Review: More of Me by Kathryn Evans

June 12, 2017 Review 0

Review: More of Me by Kathryn EvansMore of Me by Kathryn Evans
Published by Amulet Books on June 13, 2017
Genres: Contemporary, Science Fiction, Young Adult
Format: Hardcover
Pages: 320
Source: NetGalley
Sexual Content: Kissing
Reviewed by: Rebecca
4 Stars

Teva goes to school, studies for her exams, and spends time with her friends. To the rest of the world, she’s a normal teenager. But when she goes home, she’s anything but normal. Due to a genetic abnormality, Teva unwillingly clones herself every year. And lately, home has become a battleground. When boys are at stake, friends are lost, and lives are snatched away, Teva has a fight on her hands—a fight with herself. As her birthday rolls around, Teva is all too aware that time is running out. She knows that the next clone will soon seize everything she holds dear. Desperate to hang on to her life, Teva decides to find out more about her past . . . and uncovers lies that could either destroy her or set her free.

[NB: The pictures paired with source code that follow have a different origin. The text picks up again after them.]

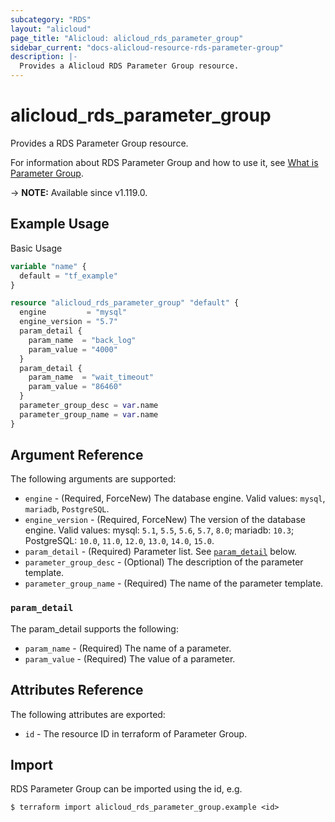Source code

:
 ```yaml
---
subcategory: "RDS"
layout: "alicloud"
page_title: "Alicloud: alicloud_rds_parameter_group"
sidebar_current: "docs-alicloud-resource-rds-parameter-group"
description: |-
  Provides a Alicloud RDS Parameter Group resource.
---
```


# alicloud_rds_parameter_group

Provides a RDS Parameter Group resource.

For information about RDS Parameter Group and how to use it, see [What is Parameter Group](https://www.alibabacloud.com/help/en/doc-detail/144839.htm).

-> **NOTE:** Available since v1.119.0.

## Example Usage

Basic Usage

```terraform
variable "name" {
  default = "tf_example"
}

resource "alicloud_rds_parameter_group" "default" {
  engine         = "mysql"
  engine_version = "5.7"
  param_detail {
    param_name  = "back_log"
    param_value = "4000"
  }
  param_detail {
    param_name  = "wait_timeout"
    param_value = "86460"
  }
  parameter_group_desc = var.name
  parameter_group_name = var.name
}
```

## Argument Reference

The following arguments are supported:

* `engine` - (Required, ForceNew) The database engine. Valid values: `mysql`, `mariadb`, `PostgreSQL`.
* `engine_version` - (Required, ForceNew) The version of the database engine. Valid values: mysql: `5.1`, `5.5`, `5.6`, `5.7`, `8.0`; mariadb: `10.3`; PostgreSQL: `10.0`, `11.0`, `12.0`, `13.0`, `14.0`, `15.0`.
* `param_detail` - (Required) Parameter list. See [`param_detail`](#param_detail) below.
* `parameter_group_desc` - (Optional) The description of the parameter template.
* `parameter_group_name` - (Required) The name of the parameter template.

### `param_detail`

The param_detail supports the following: 

* `param_name` - (Required) The name of a parameter.
* `param_value` - (Required) The value of a parameter.

## Attributes Reference

The following attributes are exported:

* `id` - The resource ID in terraform of Parameter Group.

## Import

RDS Parameter Group can be imported using the id, e.g.

```shell
$ terraform import alicloud_rds_parameter_group.example <id>
```
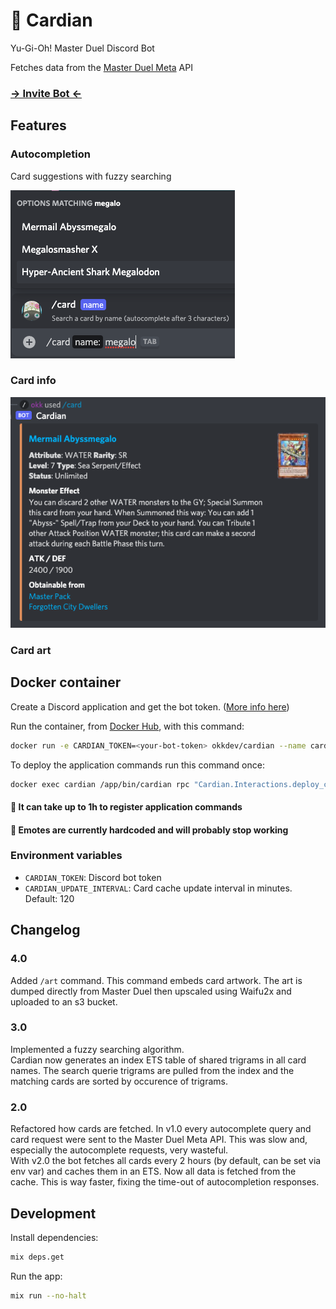 # 🎴 Cardian

Yu-Gi-Oh! Master Duel Discord Bot

Fetches data from the [Master Duel Meta](https://masterduelmeta.com/) API

### [-> Invite Bot <-](https://discord.com/api/oauth2/authorize?client_id=944183782745997362&permissions=274878221376&scope=applications.commands%20bot)

## Features

### Autocompletion

Card suggestions with fuzzy searching

![autocompletion](screenshots/autocomplete.png)

### Card info

![card info](screenshots/embed.png)

### Card art

## Docker container

Create a Discord application and get the bot token. ([More info here](https://discord.com/developers/docs/intro))

Run the container, from [Docker Hub](https://hub.docker.com/repository/docker/okkdev/cardian), with this command:

```sh
docker run -e CARDIAN_TOKEN=<your-bot-token> okkdev/cardian --name cardian
```

To deploy the application commands run this command once:

```sh
docker exec cardian /app/bin/cardian rpc "Cardian.Interactions.deploy_commands()"
```

#### 🚨 It can take up to 1h to register application commands

#### 🚨 Emotes are currently hardcoded and will probably stop working

### Environment variables

- `CARDIAN_TOKEN`: Discord bot token
- `CARDIAN_UPDATE_INTERVAL`: Card cache update interval in minutes. Default: 120

## Changelog

### 4.0

Added `/art` command. This command embeds card artwork. The art is dumped directly from Master Duel then upscaled using Waifu2x and uploaded to an s3 bucket.

### 3.0

Implemented a fuzzy searching algorithm.\
Cardian now generates an index ETS table of shared trigrams in all card names. The search querie trigrams are pulled from the index and the matching cards are sorted by occurence of trigrams.

### 2.0

Refactored how cards are fetched. In v1.0 every autocomplete query and card request were sent to the Master Duel Meta API. This was slow and, especially the autocomplete requests, very wasteful.\
With v2.0 the bot fetches all cards every 2 hours (by default, can be set via env var) and caches them in an ETS. Now all data is fetched from the cache. This is way faster, fixing the time-out of autocompletion responses.

## Development

Install dependencies:

```sh
mix deps.get
```

Run the app:

```sh
mix run --no-halt
```
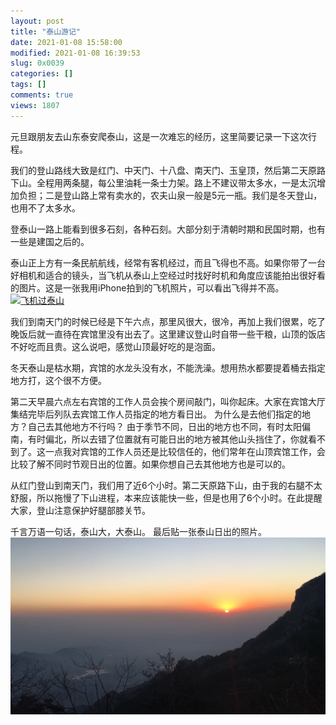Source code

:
 ```yaml
---
layout: post
title: "泰山游记"
date: 2021-01-08 15:58:00
modified: 2021-01-08 16:39:53
slug: 0x0039
categories: []
tags: []
comments: true
views: 1807
---
```

元旦跟朋友去山东泰安爬泰山，这是一次难忘的经历，这里简要记录一下这次行程。
<!--more-->
我们的登山路线大致是红门、中天门、十八盘、南天门、玉皇顶，然后第二天原路下山。全程用两条腿，每公里油耗一条士力架。路上不建议带太多水，一是太沉增加负担；二是登山路上常有卖水的，农夫山泉一般是5元一瓶。我们是冬天登山，也用不了太多水。

登泰山一路上能看到很多石刻，各种石刻。大部分刻于清朝时期和民国时期，也有一些是建国之后的。

泰山正上方有一条民航航线，经常有客机经过，而且飞得也不高。如果你带了一台好相机和适合的镜头，当飞机从泰山上空经过时找好时机和角度应该能拍出很好看的图片。这是一张我用iPhone拍到的飞机照片，可以看出飞得并不高。
[![飞机过泰山](/img/0039/0039-0.png "飞机过泰山")](/img/0039/0039-0.png "飞机过泰山")

我们到南天门的时候已经是下午六点，那里风很大，很冷，再加上我们很累，吃了晚饭后就一直待在宾馆里没有出去了。这里建议登山时自带一些干粮，山顶的饭店不好吃而且贵。这么说吧，感觉山顶最好吃的是泡面。

冬天泰山是枯水期，宾馆的水龙头没有水，不能洗澡。想用热水都要提着桶去指定地方打，这个很不方便。

第二天早晨六点左右宾馆的工作人员会挨个房间敲门，叫你起床。大家在宾馆大厅集结完毕后列队去宾馆工作人员指定的地方看日出。
为什么是去他们指定的地方？自己去其他地方不行吗？
由于季节不同，日出的地方也不同，有时太阳偏南，有时偏北，所以去错了位置就有可能日出的地方被其他山头挡住了，你就看不到了。这一点我对宾馆的工作人员还是比较信任的，他们常年在山顶宾馆工作，会比较了解不同时节观日出的位置。如果你想自己去其他地方也是可以的。

从红门登山到南天门，我们用了近6个小时。第二天原路下山，由于我的右腿不太舒服，所以拖慢了下山进程，本来应该能快一些，但是也用了6个小时。在此提醒大家，登山注意保护好腿部膝关节。

千言万语一句话，泰山大，大泰山。
最后贴一张泰山日出的照片。
[![泰山日出](/img/0039/0039-1.png "泰山日出")](/img/0039/0039-1.png "泰山日出")
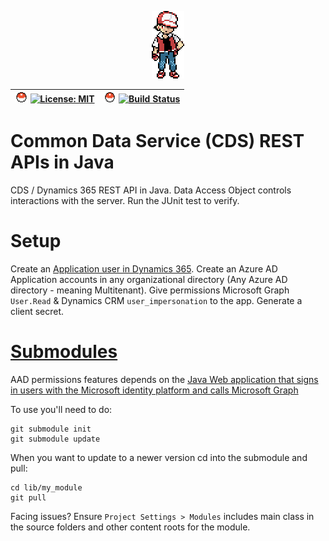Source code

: <p align="center"><img src="img/red.png"></p>

| <img src="img/poke.svg" height="16"> [![License: MIT](https://img.shields.io/badge/License-MIT-grey.svg)](https://opensource.org/licenses/MIT) | <img src="img/poke.svg" height="16"> [![Build Status](https://travis-ci.org/gregdegruy/dynamics-rest-api.svg?branch=master)](https://travis-ci.org/gregdegruy/dynamics-rest-api) |
| :- | :- |

# Common Data Service (CDS) REST APIs in Java

CDS / Dynamics 365 REST API in Java. Data Access Object controls interactions with the server. Run the JUnit test to verify.

# Setup

Create an [Application user in Dynamics 365](https://docs.microsoft.com/en-us/power-platform/admin/create-users-assign-online-security-roles#create-an-application-user).
Create an Azure AD Application accounts in any organizational directory (Any Azure AD directory - meaning Multitenant). Give permissions Microsoft Graph `User.Read` & Dynamics CRM `user_impersonation` to the app. Generate a client secret.

# [Submodules](https://stackoverflow.com/a/7813286/5266970)
AAD permissions features depends on the [Java Web application that signs in users with the Microsoft identity platform and calls Microsoft Graph](https://github.com/Azure-Samples/ms-identity-java-webapp)

To use you'll need to do:
```
git submodule init
git submodule update
```

When you want to update to a newer version cd into the submodule and pull:
```
cd lib/my_module
git pull
```

Facing issues? Ensure `Project Settings > Modules` includes main class in the source folders and other content roots for the module.
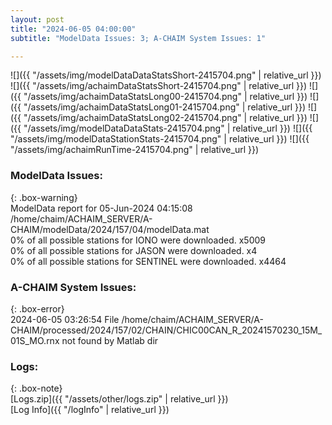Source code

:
 ```yaml
---
layout: post
title: "2024-06-05 04:00:00"
subtitle: "ModelData Issues: 3; A-CHAIM System Issues: 1"

---
```


![]({{ "/assets/img/modelDataDataStatsShort-2415704.png" | relative_url }})
![]({{ "/assets/img/achaimDataStatsShort-2415704.png" | relative_url }})
![]({{ "/assets/img/achaimDataStatsLong00-2415704.png" | relative_url }})
![]({{ "/assets/img/achaimDataStatsLong01-2415704.png" | relative_url }})
![]({{ "/assets/img/achaimDataStatsLong02-2415704.png" | relative_url }})
![]({{ "/assets/img/modelDataDataStats-2415704.png" | relative_url }})
![]({{ "/assets/img/modelDataStationStats-2415704.png" | relative_url }})
![]({{ "/assets/img/achaimRunTime-2415704.png" | relative_url }})


### ModelData Issues:  
  
{: .box-warning}  
 ModelData report for 05-Jun-2024 04:15:08   
 /home/chaim/ACHAIM_SERVER/A-CHAIM/modelData/2024/157/04/modelData.mat   
 0% of all possible stations for IONO were downloaded. x5009   
 0% of all possible stations for JASON were downloaded. x4   
 0% of all possible stations for SENTINEL were downloaded. x4464   
  
### A-CHAIM System Issues:  
  
{: .box-error}  
2024-06-05 03:26:54 File /home/chaim/ACHAIM_SERVER/A-CHAIM/processed/2024/157/02/CHAIN/CHIC00CAN_R_20241570230_15M_01S_MO.rnx not found by Matlab dir  

### Logs:  
  
{: .box-note}  
[Logs.zip]({{ "/assets/other/logs.zip" | relative_url }})  
[Log Info]({{ "/logInfo" | relative_url }})  
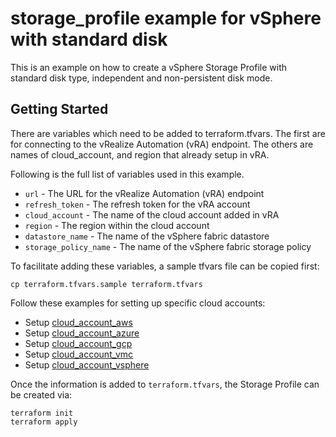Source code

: # storage_profile example for vSphere with standard disk

This is an example on how to create a vSphere Storage Profile with standard disk type, independent and non-persistent disk mode. 

## Getting Started

There are variables which need to be added to terraform.tfvars. The first are for connecting to the vRealize Automation (vRA) endpoint. The others are names of cloud_account, and region that already setup in vRA.

Following is the full list of variables used in this example.

* `url` - The URL for the vRealize Automation (vRA) endpoint
* `refresh_token` - The refresh token for the vRA account
* `cloud_account` - The name of the cloud account added in vRA
* `region` - The region within the cloud account
* `datastore_name` - The name of the vSphere fabric datastore
* `storage_policy_name` - The name of the vSphere fabric storage policy

To facilitate adding these variables, a sample tfvars file can be copied first:
```shell
cp terraform.tfvars.sample terraform.tfvars
```

Follow these examples for setting up specific cloud accounts:

* Setup [cloud\_account\_aws](../../cloud_account_aws/README.md)
* Setup [cloud\_account\_azure](../../cloud_account_azure/README.md)
* Setup [cloud\_account\_gcp](../../cloud_account_gcp/README.md)
* Setup [cloud\_account\_vmc](../../cloud_account_vmc/README.md)
* Setup [cloud\_account\_vsphere](../../cloud_account_vsphere/README.md)

Once the information is added to `terraform.tfvars`, the Storage Profile can be created via:

```shell
terraform init
terraform apply
```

Clones can be an overdone concept in sci-fi but MORE OF ME offers a fresh perspective with its teenage protagonist. Teva is sixteen years old and the sixteenth Teva in her family. On each birthday, her body splits and a new Teva emerges. This new Teva gets to go to school, see friends, lives a life, but the other Teva’s are stuck at home, in hiding. The crises that teens face (do they really like me for me, does anyone notice that I changed, what will happen when I grow up) become nuanced when Teva realizes that she’ll be forever stuck at sixteen, inside her house. It’s unbearable and she’s desperate to break the cycle.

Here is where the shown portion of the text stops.